* [Your objective] All lines below containing the string "functions" are to be copied.

___ Record extracts

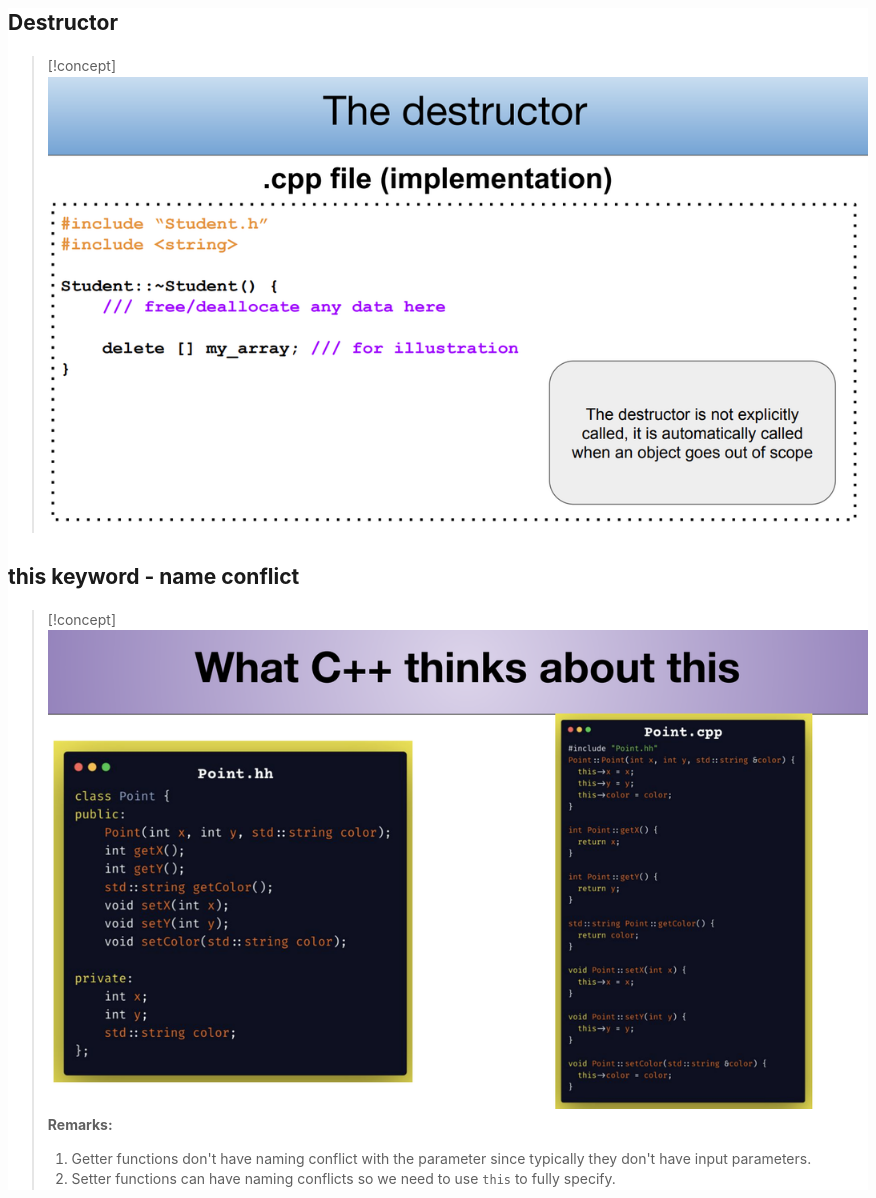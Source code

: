 ## Destructor
> [!concept]
> ![](Class_Operators.assets/image-20231209224535359.png)



## this keyword - name conflict
> [!concept]
> ![](Class_Operators.assets/image-20231209225325074.png)
> **Remarks:**
> 1. Getter functions don't have naming conflict with the parameter since typically they don't have input parameters.
> 2. Setter functions can have naming conflicts so we need to use `this` to fully specify.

______

* [Written answer]
> 1. Getter functions don't have naming conflict with the parameter since typically they don't have input parameters.
> 2. Setter functions can have naming conflicts so we need to use `this` to fully specify.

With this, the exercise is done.